Work instructions
Repeat the following data exactly, omitting pictures.

_ _ _

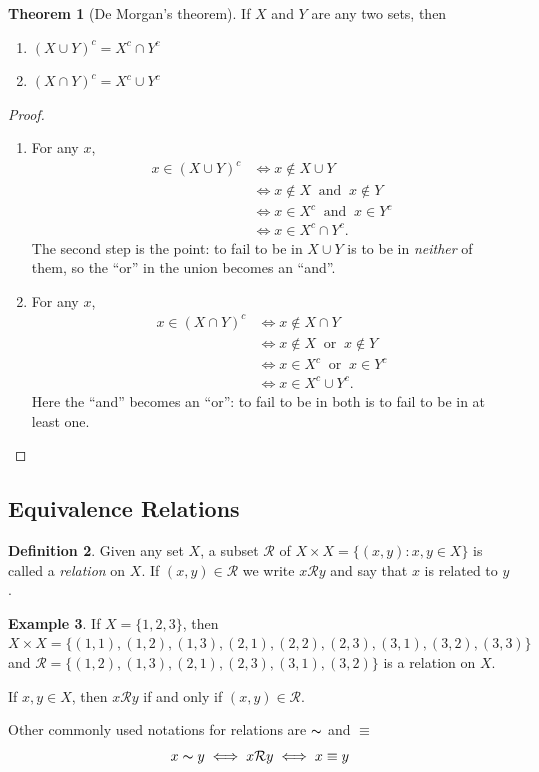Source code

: \documentclass[11pt,a4paper]{article}
\theoremstyle{definition}
\newtheorem{thm}{Theorem}[subsection]
\newtheorem{defn}[thm]{Definition}
\newtheorem{exa}[thm]{Example}
\begin{document}
\begin{thm}[De Morgan's theorem]
If $X$ and $Y$ are any two sets, then
\begin{enumerate}
\item $(X\cup Y)^c=X^c\cap Y^c$
\item $(X\cap Y)^c=X^c\cup Y^c$
\end{enumerate} 
\end{thm}
\begin{proof}
\begin{enumerate}
\item For any $x$,
\begin{align*}
x\in (X\cup Y)^c &\iff x\notin X\cup Y\\
                 &\iff x\notin X \ \text{ and }\ x\notin Y\\
                 &\iff x\in X^c \ \text{ and }\ x\in Y^c\\
                 &\iff x\in X^c\cap Y^c.
\end{align*}
The second step is the point: to fail to be in $X\cup Y$ is to be in
\emph{neither} of them, so the ``or'' in the union becomes an ``and''.

\item For any $x$,
\begin{align*}
x\in (X\cap Y)^c &\iff x\notin X\cap Y\\
                 &\iff x\notin X \ \text{ or }\ x\notin Y\\
                 &\iff x\in X^c \ \text{ or }\ x\in Y^c\\
                 &\iff x\in X^c\cup Y^c.
\end{align*}
Here the ``and'' becomes an ``or'': to fail to be in both is to fail to be in
at least one.
\end{enumerate}
\end{proof}


\subsection{Equivalence Relations}
\begin{defn}
Given any set $X$, a subset $\mathcal{R}$ of $X\times X=\{(x,y):x,y\in X\}$ is
called a \emph{relation} on $X$. If $(x,y)\in\mathcal{R}$ we write
$x\mathcal{R}y$ and say that $x$ is related to $y$.
\end{defn}
\begin{exa}
If $X=\{1,2,3\}$, then $X\times X=\{(1,1), (1,2), (1,3), (2,1), (2,2), (2,3), (3,1), (3,2), (3,3)\}$ and $\mathcal{R}=\{(1,2), (1,3), (2,1), (2,3), (3,1),  (3,2)\}$ is a relation on $X$.

If $x,y\in X$, then $x\mathcal{R}y$ if and only if $(x,y)\in \mathcal{R}$.

Other commonly used notations for relations are $\thicksim$ and $\equiv$ $$x\thicksim y\iff x\mathcal{R}y\iff x\equiv y$$
\end{exa}
\end{document}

_ _ _

Expected answer
Source code

: \documentclass[11pt,a4paper]{article}
\theoremstyle{definition}
\newtheorem{thm}{Theorem}[subsection]
\newtheorem{defn}[thm]{Definition}
\newtheorem{exa}[thm]{Example}
\begin{document}
\begin{thm}[De Morgan's theorem]
If $X$ and $Y$ are any two sets, then
\begin{enumerate}
\item $(X\cup Y)^c=X^c\cap Y^c$
\item $(X\cap Y)^c=X^c\cup Y^c$
\end{enumerate} 
\end{thm}
\begin{proof}
\begin{enumerate}
\item For any $x$,
\begin{align*}
x\in (X\cup Y)^c &\iff x\notin X\cup Y\\
                 &\iff x\notin X \ \text{ and }\ x\notin Y\\
                 &\iff x\in X^c \ \text{ and }\ x\in Y^c\\
                 &\iff x\in X^c\cap Y^c.
\end{align*}
The second step is the point: to fail to be in $X\cup Y$ is to be in
\emph{neither} of them, so the ``or'' in the union becomes an ``and''.

\item For any $x$,
\begin{align*}
x\in (X\cap Y)^c &\iff x\notin X\cap Y\\
                 &\iff x\notin X \ \text{ or }\ x\notin Y\\
                 &\iff x\in X^c \ \text{ or }\ x\in Y^c\\
                 &\iff x\in X^c\cup Y^c.
\end{align*}
Here the ``and'' becomes an ``or'': to fail to be in both is to fail to be in
at least one.
\end{enumerate}
\end{proof}


\subsection{Equivalence Relations}
\begin{defn}
Given any set $X$, a subset $\mathcal{R}$ of $X\times X=\{(x,y):x,y\in X\}$ is
called a \emph{relation} on $X$. If $(x,y)\in\mathcal{R}$ we write
$x\mathcal{R}y$ and say that $x$ is related to $y$.
\end{defn}
\begin{exa}
If $X=\{1,2,3\}$, then $X\times X=\{(1,1), (1,2), (1,3), (2,1), (2,2), (2,3), (3,1), (3,2), (3,3)\}$ and $\mathcal{R}=\{(1,2), (1,3), (2,1), (2,3), (3,1),  (3,2)\}$ is a relation on $X$.

If $x,y\in X$, then $x\mathcal{R}y$ if and only if $(x,y)\in \mathcal{R}$.

Other commonly used notations for relations are $\thicksim$ and $\equiv$ $$x\thicksim y\iff x\mathcal{R}y\iff x\equiv y$$
\end{exa}
\end{document}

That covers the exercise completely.